How to Access Developer Mode options in Android
In most cases that you would come across, the developer mode is not enough. For example, if you are trying to access your GPS, then you are required to make some more changes in the developer options menu just after you have enabled the developer mode already. You can also make use of the developer options from the menu that would be displayed on your device.
In.case, there is an app that demands developer mode only and it is also an app from a trusted source, then it is safe to turn on developer mode. Please note, that if you activate and change/alter any of the developer options then you would not be able to understand what are you exactly doing and it can result in unwanted issues. You should only make use of the developer options menu in case you know that what you are doing or going for. You can also follow the instructions that an app provides:-
- Go to settings and click on ‘developer options’.
- When the developer options opens, you will have access to information regarding your phone which you usually do not see.
- You can also activate and use a lot of advanced and new options.
How to Disable Developer Mode on Android
You can very well leave the developer mode on without any worries in case you are not using it. But, even if you choose to keep it enabled then you can disable it later from the developer options menu available. Please follow the steps below to do so:-
- Go to settings
- Click on ‘developer options’.
- Click on the “On” toggle which is present at the top portion of the screen of developer options and it will turn off then.

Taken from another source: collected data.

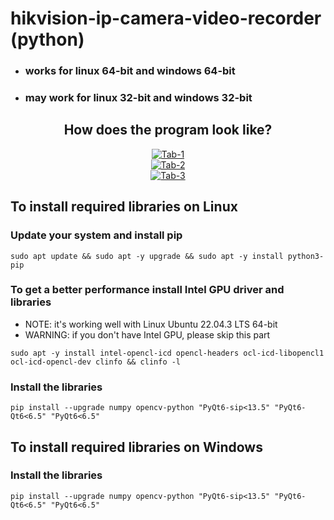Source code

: # hikvision-ip-camera-video-recorder (python)
* ### works for linux 64-bit and windows 64-bit
* ### may work for linux 32-bit and windows 32-bit


<div align="center">
<h2>How does the program look like?</h2>
<a target="_blank" href="https://imageupload.io/D84WNVQvHhvGOWg"><img src="https://imageupload.io/ib/2C8KQqXqwpfOBvI_1692765002.png" alt="Tab-1"/></a><br>
<a target="_blank" href="https://imageupload.io/hfiiKypQbnwSK3G"><img src="https://imageupload.io/ib/3Gmcv7Tk6x48vJn_1692765002.png" alt="Tab-2"/></a><br>
<a target="_blank" href="https://imageupload.io/VuvH19mjbQ0ZF1B"><img src="https://imageupload.io/ib/sozOPAsTzvKtMot_1692765002.png" alt="Tab-3"/></a><br>
</div>


## To install required libraries on Linux

### Update your system and install pip
```
sudo apt update && sudo apt -y upgrade && sudo apt -y install python3-pip
```

### To get a better performance install Intel GPU driver and libraries
* NOTE: it's working well with Linux Ubuntu 22.04.3 LTS 64-bit
* WARNING: if you don't have Intel GPU, please skip this part
```
sudo apt -y install intel-opencl-icd opencl-headers ocl-icd-libopencl1 ocl-icd-opencl-dev clinfo && clinfo -l
```

### Install the libraries
```
pip install --upgrade numpy opencv-python "PyQt6-sip<13.5" "PyQt6-Qt6<6.5" "PyQt6<6.5"
```


## To install required libraries on Windows

### Install the libraries
```
pip install --upgrade numpy opencv-python "PyQt6-sip<13.5" "PyQt6-Qt6<6.5" "PyQt6<6.5"
```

In this article, we read about what is the developer mode of android and how does it work. We also saw a lot of developer options and you can read all of them step by step in order to know all about them properly. We also read about when should you enable the developer mode and when should you disable it. Hope this article proved to be of great help to you!

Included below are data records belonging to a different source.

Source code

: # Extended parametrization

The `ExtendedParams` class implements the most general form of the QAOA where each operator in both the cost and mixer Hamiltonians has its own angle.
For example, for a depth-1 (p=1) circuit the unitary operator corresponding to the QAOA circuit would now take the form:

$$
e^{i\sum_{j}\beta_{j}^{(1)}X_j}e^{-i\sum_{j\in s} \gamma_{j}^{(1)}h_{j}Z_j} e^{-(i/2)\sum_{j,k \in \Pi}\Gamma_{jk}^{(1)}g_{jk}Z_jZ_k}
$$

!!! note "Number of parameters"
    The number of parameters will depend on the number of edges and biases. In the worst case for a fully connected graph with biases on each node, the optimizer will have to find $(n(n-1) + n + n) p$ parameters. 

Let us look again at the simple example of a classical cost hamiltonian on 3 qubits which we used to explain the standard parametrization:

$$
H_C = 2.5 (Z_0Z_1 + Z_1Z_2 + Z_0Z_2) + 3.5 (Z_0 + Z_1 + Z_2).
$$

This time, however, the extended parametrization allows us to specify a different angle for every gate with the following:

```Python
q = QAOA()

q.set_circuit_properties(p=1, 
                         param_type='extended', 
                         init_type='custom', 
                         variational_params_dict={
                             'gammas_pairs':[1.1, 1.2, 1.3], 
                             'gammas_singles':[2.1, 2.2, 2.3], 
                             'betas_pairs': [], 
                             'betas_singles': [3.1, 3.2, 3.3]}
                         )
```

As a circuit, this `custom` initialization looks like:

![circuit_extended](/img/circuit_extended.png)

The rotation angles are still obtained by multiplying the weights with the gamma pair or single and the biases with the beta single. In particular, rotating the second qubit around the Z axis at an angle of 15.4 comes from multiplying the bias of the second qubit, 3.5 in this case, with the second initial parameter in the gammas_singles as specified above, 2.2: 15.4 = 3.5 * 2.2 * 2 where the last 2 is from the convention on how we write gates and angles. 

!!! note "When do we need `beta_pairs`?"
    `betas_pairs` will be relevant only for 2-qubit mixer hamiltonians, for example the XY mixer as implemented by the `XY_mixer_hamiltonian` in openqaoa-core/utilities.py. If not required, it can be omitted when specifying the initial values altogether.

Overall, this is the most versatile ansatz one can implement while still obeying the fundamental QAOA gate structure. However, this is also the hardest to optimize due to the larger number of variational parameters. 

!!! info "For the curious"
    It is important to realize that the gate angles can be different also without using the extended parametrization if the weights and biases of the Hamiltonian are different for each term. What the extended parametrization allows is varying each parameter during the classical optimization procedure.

Frequently Asked Questions
It depends from app to app and system to system whether there is a need to turn the developer mode on or off. In case, an app has made it clear that you would only get full access to it if you enable developer mode then you can either do it or simply exit the app.
Please go through our complete guide on ‘android developer options’ in order to get answers to your questions immediately and in detai. You will also learn a lot more about android developer options.
There are a lot of developer options that are available to us under developer mode. In this article, we have discussed and explained each and every option in detail. We have covered almost every option so you can go through this article in order to learn about all the developer options properly.